● **RECORDS PROVIDED**:
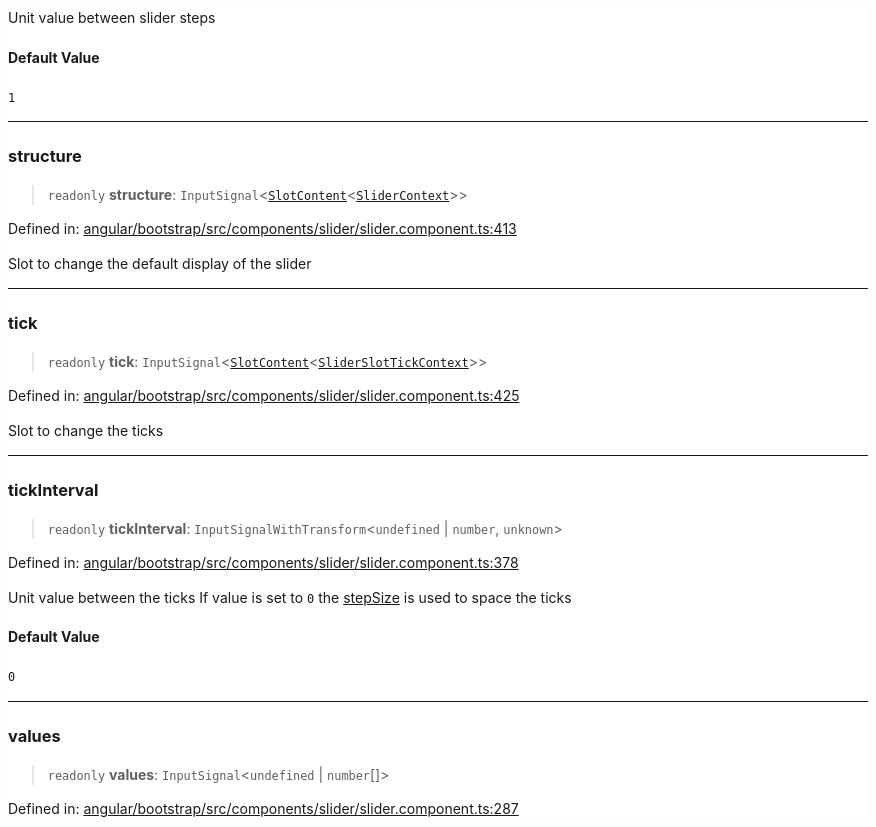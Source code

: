 Unit value between slider steps

#### Default Value

`1`

***

### structure

> `readonly` **structure**: `InputSignal`\<[`SlotContent`](../type-aliases/SlotContent.md)\<[`SliderContext`](../interfaces/SliderContext.md)\>\>

Defined in: [angular/bootstrap/src/components/slider/slider.component.ts:413](https://github.com/AmadeusITGroup/AgnosUI/blob/cc106a60435f60bc80ff8e70ab2cbe3220d1407a/angular/bootstrap/src/components/slider/slider.component.ts#L413)

Slot to change the default display of the slider

***

### tick

> `readonly` **tick**: `InputSignal`\<[`SlotContent`](../type-aliases/SlotContent.md)\<[`SliderSlotTickContext`](../interfaces/SliderSlotTickContext.md)\>\>

Defined in: [angular/bootstrap/src/components/slider/slider.component.ts:425](https://github.com/AmadeusITGroup/AgnosUI/blob/cc106a60435f60bc80ff8e70ab2cbe3220d1407a/angular/bootstrap/src/components/slider/slider.component.ts#L425)

Slot to change the ticks

***

### tickInterval

> `readonly` **tickInterval**: `InputSignalWithTransform`\<`undefined` \| `number`, `unknown`\>

Defined in: [angular/bootstrap/src/components/slider/slider.component.ts:378](https://github.com/AmadeusITGroup/AgnosUI/blob/cc106a60435f60bc80ff8e70ab2cbe3220d1407a/angular/bootstrap/src/components/slider/slider.component.ts#L378)

Unit value between the ticks
If value is set to `0` the [stepSize](#stepsize) is used to space the ticks

#### Default Value

`0`

***

### values

> `readonly` **values**: `InputSignal`\<`undefined` \| `number`[]\>

Defined in: [angular/bootstrap/src/components/slider/slider.component.ts:287](https://github.com/AmadeusITGroup/AgnosUI/blob/cc106a60435f60bc80ff8e70ab2cbe3220d1407a/angular/bootstrap/src/components/slider/slider.component.ts#L287)
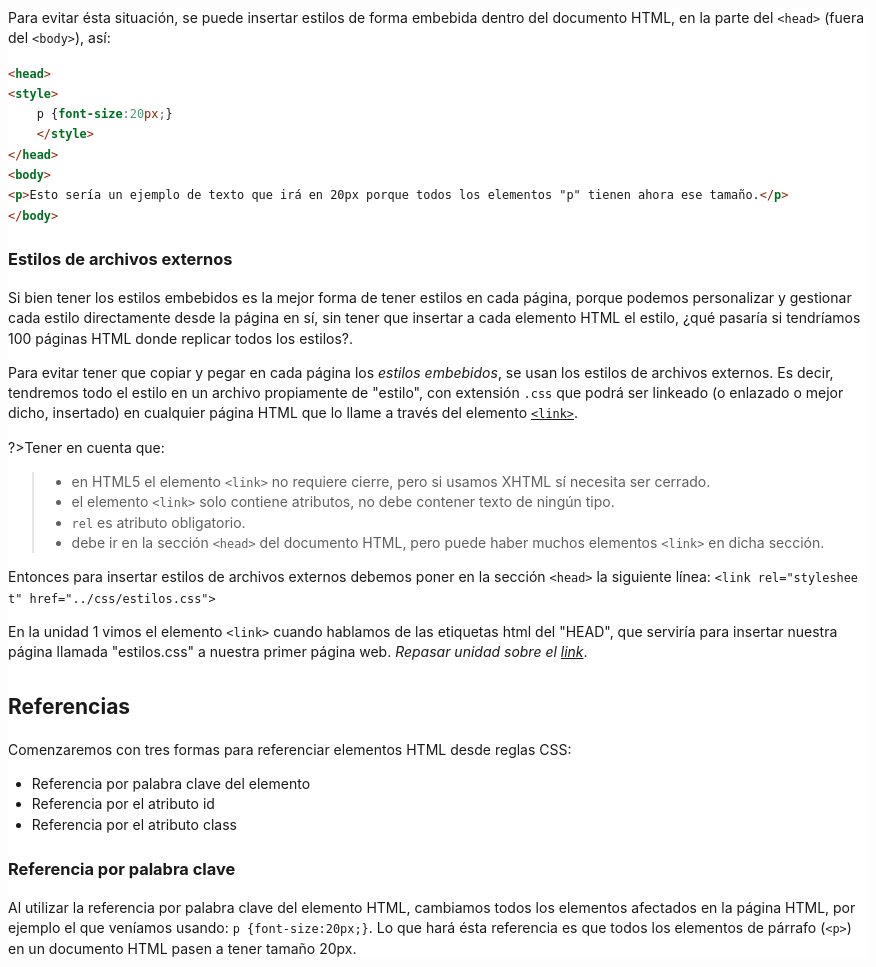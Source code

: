 Para evitar ésta situación, se puede insertar estilos de forma embebida dentro del documento HTML, en la parte del `<head>` (fuera del `<body>`), así:

```html
<head>
<style>
    p {font-size:20px;}
    </style>
</head>
<body>
<p>Esto sería un ejemplo de texto que irá en 20px porque todos los elementos "p" tienen ahora ese tamaño.</p>
</body>
```

### Estilos de archivos externos

Si bien tener los estilos embebidos es la mejor forma de tener estilos en cada página, porque podemos personalizar y gestionar cada estilo directamente desde la página en sí, sin tener que insertar a cada elemento HTML el estilo, ¿qué pasaría si tendríamos 100 páginas HTML donde replicar todos los estilos?.

Para evitar tener que copiar y pegar en cada página los _estilos embebidos_, se usan los estilos de archivos externos. Es decir, tendremos todo el estilo en un archivo propiamente de "estilo", con extensión `.css` que podrá ser linkeado (o enlazado o mejor dicho, insertado) en cualquier página HTML que lo llame a través del elemento [`<link>`](https://www.w3schools.com/tags/tag_link.asp).

>
?>Tener en cuenta que:
> * en HTML5 el elemento `<link>` no requiere cierre, pero si usamos XHTML sí necesita ser cerrado.
> * el elemento `<link>` solo contiene atributos, no debe contener texto de ningún tipo.
> * `rel` es atributo obligatorio.
> * debe ir en la sección `<head>` del documento HTML, pero puede haber muchos elementos `<link>` en dicha sección.

Entonces para insertar estilos de archivos externos debemos poner en la sección `<head>` la siguiente línea:
`<link rel="stylesheet" href="../css/estilos.css">`

En la unidad 1 vimos el elemento `<link>` cuando hablamos de las etiquetas html del "HEAD", que serviría para insertar nuestra página llamada "estilos.css" a nuestra primer página web. _Repasar unidad sobre el [link](/c/unidad1.md#link)_.

## Referencias

Comenzaremos con tres formas para referenciar elementos HTML desde reglas CSS:

* Referencia por palabra clave del elemento
* Referencia por el atributo id
* Referencia por el atributo class

### Referencia por palabra clave

Al utilizar la referencia por palabra clave del elemento HTML, cambiamos todos los elementos afectados en la página HTML, por ejemplo el que veníamos usando: `p {font-size:20px;}`. Lo que hará ésta referencia es que todos los elementos de párrafo (`<p>`) en un documento HTML pasen a tener tamaño 20px.
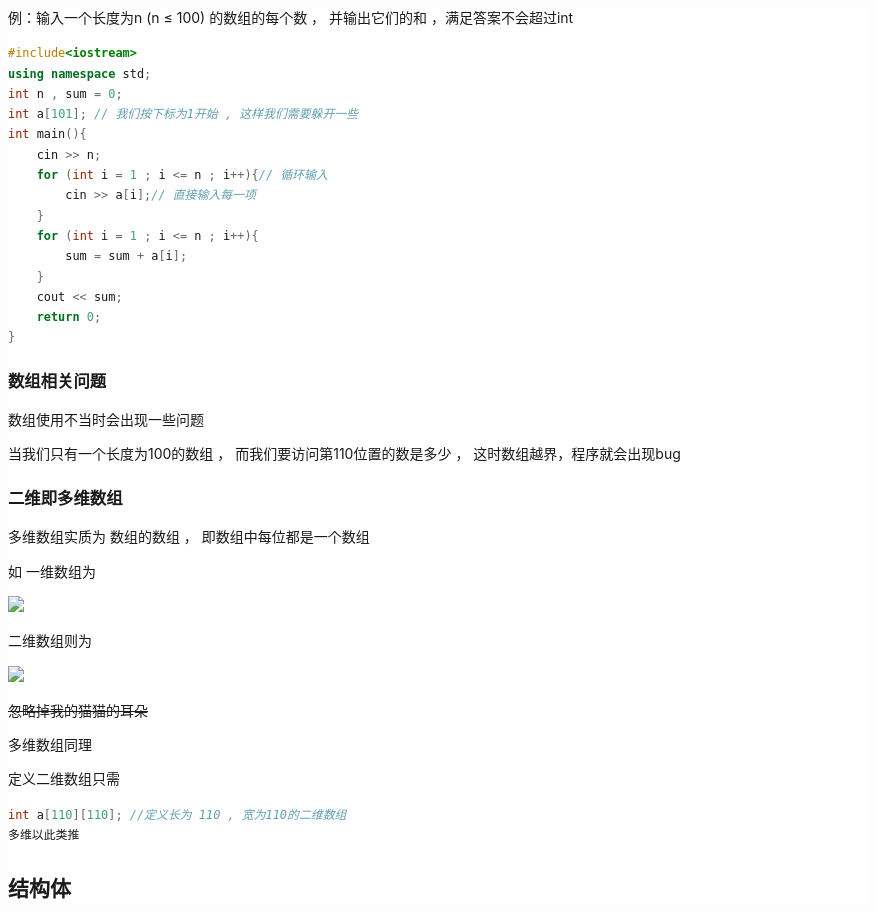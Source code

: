 例：输入一个长度为n (n ≤ 100) 的数组的每个数 ， 并输出它们的和 ，满足答案不会超过int

```cpp
#include<iostream>
using namespace std;
int n , sum = 0;
int a[101]; // 我们按下标为1开始 , 这样我们需要躲开一些
int main(){
    cin >> n;
    for (int i = 1 ; i <= n ; i++){// 循环输入
		cin >> a[i];// 直接输入每一项    
    }
    for (int i = 1 ; i <= n ; i++){
        sum = sum + a[i];
    }
    cout << sum;
    return 0;
}
```

### 数组相关问题

数组使用不当时会出现一些问题

当我们只有一个长度为100的数组 ， 而我们要访问第110位置的数是多少 ， 这时数组越界，程序就会出现bug

### 二维即多维数组

多维数组实质为 数组的数组 ， 即数组中每位都是一个数组

如 一维数组为

![](https://img.picui.cn/free/2024/10/31/67236e044231b.png)

二维数组则为

![](https://img.picui.cn/free/2024/10/31/67236e04a0582.png)

~~忽略掉我的猫猫的耳朵~~

多维数组同理

定义二维数组只需

```cpp
int a[110][110]; //定义长为 110 , 宽为110的二维数组
多维以此类推
```

## 结构体

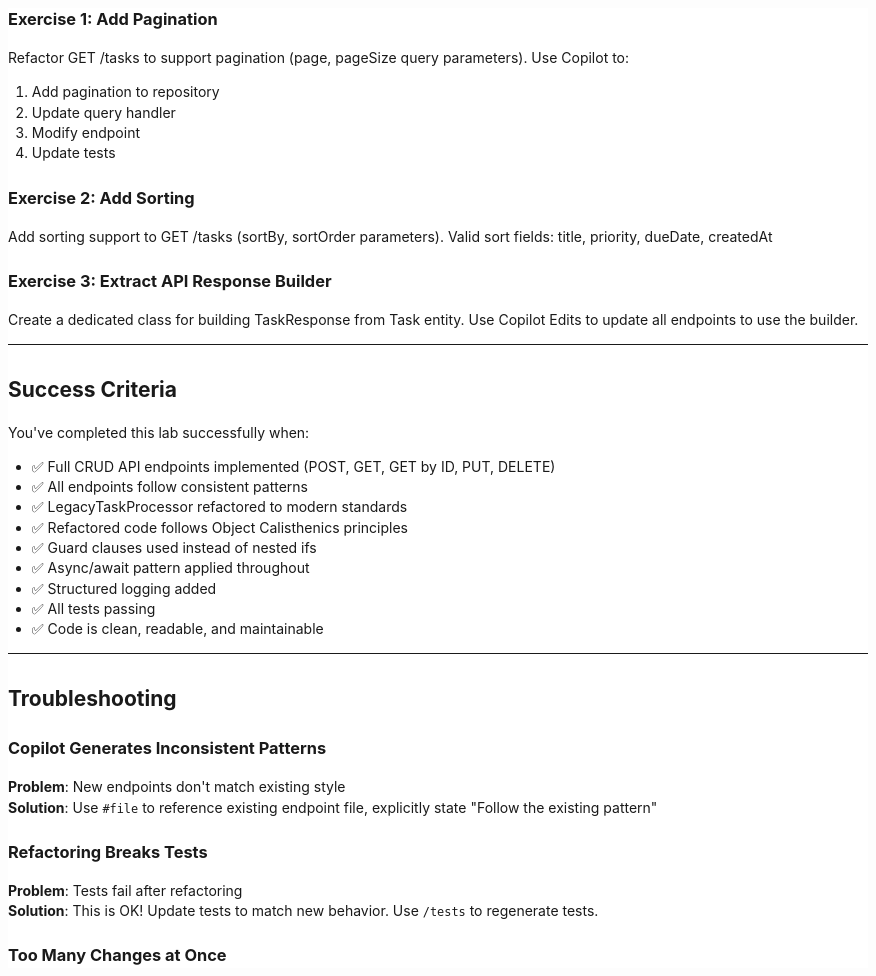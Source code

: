 ### Exercise 1: Add Pagination

Refactor GET /tasks to support pagination (page, pageSize query parameters).
Use Copilot to:

1. Add pagination to repository
2. Update query handler
3. Modify endpoint
4. Update tests

### Exercise 2: Add Sorting

Add sorting support to GET /tasks (sortBy, sortOrder parameters).
Valid sort fields: title, priority, dueDate, createdAt

### Exercise 3: Extract API Response Builder

Create a dedicated class for building TaskResponse from Task entity.
Use Copilot Edits to update all endpoints to use the builder.

---

## Success Criteria

You've completed this lab successfully when:

- ✅ Full CRUD API endpoints implemented (POST, GET, GET by ID, PUT, DELETE)
- ✅ All endpoints follow consistent patterns
- ✅ LegacyTaskProcessor refactored to modern standards
- ✅ Refactored code follows Object Calisthenics principles
- ✅ Guard clauses used instead of nested ifs
- ✅ Async/await pattern applied throughout
- ✅ Structured logging added
- ✅ All tests passing
- ✅ Code is clean, readable, and maintainable

---

## Troubleshooting

### Copilot Generates Inconsistent Patterns

**Problem**: New endpoints don't match existing style  
**Solution**: Use `#file` to reference existing endpoint file, explicitly state "Follow the existing pattern"

### Refactoring Breaks Tests

**Problem**: Tests fail after refactoring  
**Solution**: This is OK! Update tests to match new behavior. Use `/tests` to regenerate tests.

### Too Many Changes at Once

● **ASSIGNMENT**:
Report the number of lines in the material above that include the string "undefined". Nothing else belongs in the answer.

● **EXERCISE ANSWER**:
2